To determine the relationships between the two indices, correlations were run for the whole data set (Fig. 5, top panel) and then divided by consonant (middle) and age (bottom). For the combined data (top panel), the correlation was significant (r=0.791, p<.0001), with r2=0.625. Thus, the two measures were moderately predictive of one another overall, but not totally redundant, since nearly 40% of the variance was unaccounted for. The middle panel of the figure shows that the correlation held about equally across the three consonants: All r-values were significant (p<0.0001), in the range of 0.76–0.86, and the slopes (m-values) were similar across ∕h s z∕. When the data were split by age, however, clear group differences emerged (bottom panel). In particular, the two indices did not correlate for the women (r=0.23, p=0.2235), whereas they did for both groups of children. In adults, then, temporal and amplitude variabilities seem to be entirely independent for these speech sequences.

Figure 5.

Figure 5

Correlations between warping and amplitude indices for all data (top), the data split by consonant (middle), and the data split by speaker group (bottom). When split by consonant, open square, solid line represents ∕h∕; open circle, dotted line represents ∕s∕; and filled circle, heavy solid line represents ∕z∕. When split by age group, open triangle, solid line represents 5 year olds; gray triangle, dotted line represents 10 year olds; and filled square, heavy line represents adults. Asterisks after the r-values indicate that the correlation was significant at p<0.01; NS indicates that the correlation was not significant. As noted for Fig. 2, the scales are unitless.
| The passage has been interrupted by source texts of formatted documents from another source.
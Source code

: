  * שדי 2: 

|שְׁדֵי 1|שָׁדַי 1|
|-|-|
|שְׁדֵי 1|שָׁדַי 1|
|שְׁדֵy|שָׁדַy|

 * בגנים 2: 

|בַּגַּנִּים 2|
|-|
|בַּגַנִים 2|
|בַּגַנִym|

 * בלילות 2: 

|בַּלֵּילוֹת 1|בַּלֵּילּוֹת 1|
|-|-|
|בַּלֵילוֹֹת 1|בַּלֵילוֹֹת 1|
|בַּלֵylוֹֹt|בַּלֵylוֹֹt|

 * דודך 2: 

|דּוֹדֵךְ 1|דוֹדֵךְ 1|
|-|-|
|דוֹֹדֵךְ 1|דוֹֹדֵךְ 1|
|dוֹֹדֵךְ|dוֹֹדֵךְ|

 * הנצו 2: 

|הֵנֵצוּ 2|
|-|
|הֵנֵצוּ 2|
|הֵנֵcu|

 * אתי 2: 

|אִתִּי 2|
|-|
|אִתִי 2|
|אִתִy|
Individual patterns of consonant-related variability

This section explores within-speaker patterns in amplitude and warping over time. This qualitative analysis supplements the quantitative index analysis above by providing a dynamic picture of amplitude and phasing variability over the VCV sequences. A key question is how variability over time compares among the three consonants.
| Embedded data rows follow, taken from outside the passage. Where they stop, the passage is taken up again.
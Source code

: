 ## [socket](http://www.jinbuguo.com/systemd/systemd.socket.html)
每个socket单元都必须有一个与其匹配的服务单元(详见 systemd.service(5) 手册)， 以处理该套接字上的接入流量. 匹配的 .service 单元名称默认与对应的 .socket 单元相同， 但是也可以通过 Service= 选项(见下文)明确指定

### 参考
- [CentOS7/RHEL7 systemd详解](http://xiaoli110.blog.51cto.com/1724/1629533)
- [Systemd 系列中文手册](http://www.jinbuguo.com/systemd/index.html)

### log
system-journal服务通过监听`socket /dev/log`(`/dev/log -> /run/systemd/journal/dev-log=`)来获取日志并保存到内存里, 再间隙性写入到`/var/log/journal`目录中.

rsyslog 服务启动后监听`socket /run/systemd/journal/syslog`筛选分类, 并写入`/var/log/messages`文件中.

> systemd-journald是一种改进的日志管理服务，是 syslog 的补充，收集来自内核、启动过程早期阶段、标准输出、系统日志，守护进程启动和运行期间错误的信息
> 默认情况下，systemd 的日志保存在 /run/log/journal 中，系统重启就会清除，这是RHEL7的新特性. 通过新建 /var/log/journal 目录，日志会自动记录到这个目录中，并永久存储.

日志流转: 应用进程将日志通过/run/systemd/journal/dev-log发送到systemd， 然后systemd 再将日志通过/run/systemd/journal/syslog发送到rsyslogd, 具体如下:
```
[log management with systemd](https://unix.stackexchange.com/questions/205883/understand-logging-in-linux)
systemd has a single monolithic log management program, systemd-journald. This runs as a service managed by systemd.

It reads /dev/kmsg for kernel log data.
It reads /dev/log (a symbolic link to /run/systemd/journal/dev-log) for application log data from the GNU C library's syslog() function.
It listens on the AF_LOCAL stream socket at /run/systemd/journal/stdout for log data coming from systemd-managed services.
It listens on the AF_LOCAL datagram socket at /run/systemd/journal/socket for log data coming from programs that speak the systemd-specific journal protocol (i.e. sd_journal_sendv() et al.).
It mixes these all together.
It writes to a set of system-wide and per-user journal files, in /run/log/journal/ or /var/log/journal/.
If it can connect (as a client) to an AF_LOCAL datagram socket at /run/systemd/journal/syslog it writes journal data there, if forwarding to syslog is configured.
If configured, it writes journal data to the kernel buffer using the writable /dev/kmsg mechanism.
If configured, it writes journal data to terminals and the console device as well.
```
Time-varying averages ±1 SD for a subset of speakers are given in Fig. 6. Recall that these average and SD functions were calculated on the aligned data. Thus, amplitude variability around the ∕h∕ flow peak relates to differences in abduction degree after variations in temporal phasing have been factored out. Variability around the low-flow region of ∕z∕ arises from differences in tongue-tip constriction degree. The typical profile for ∕s∕ is an overall increase in airflow, resulting from vocal fold abduction, with a superimposed valley, representing the tongue-tip constriction (Klatt et al., 1968). Of particular interest here is how variability during ∕s∕ relates to that in ∕h∕ and ∕z∕. If both ∕s∕ and ∕z∕ show higher variability than ∕h∕, it suggests that the speaker has less stable control over lingual constrictions than over laryngeal abduction. On the other hand, high variability for ∕s∕ and ∕h∕ but not for ∕z∕ would imply more variable laryngeal control than supralaryngeal. Finally, it could be that variability in ∕s∕ reflects supraglottal and glottal control to similar degrees. Figure 6 indicates that all three of these options may be observed across speakers, adults as well as children. For the two speakers shown in rows A and B, variability is high during ∕h∕ (left panel) and ∕s∕ (middle panel), whereas ∕z∕ production (right panel) is more consistent. For the speakers in rows C and D, ∕s∕ and ∕z∕ have similar variability, whereas ∕h∕ is less variable. Finally, the two speakers in rows E and F have similar variability across the three consonants; that is, ∕s∕ appears to have about equal variability in laryngeal and supralaryngeal aspects of articulation.

Figure 6.

Figure 6

Speaker differences in amplitude variability over time in ∕h∕ (left), ∕s∕ (middle), and ∕z∕ (right). Top to bottom: row A, speaker 10F2 (10-year-old female). Row B, 5M1 (5-year-old male). Row C, 5F1 (5-year-old female). Row D, 10F3 (10-year-old female). Row E, 5M4 (5-year-old male). Row F, AF7 (adult female). Rows A and B show speakers who had relatively high variability in ∕h∕ and ∕s∕ but less in ∕z∕; C and D represent speakers with relatively high variability in ∕s∕ and ∕z∕ but less in ∕h∕; E and F show speakers where variability is similar across the three consonants.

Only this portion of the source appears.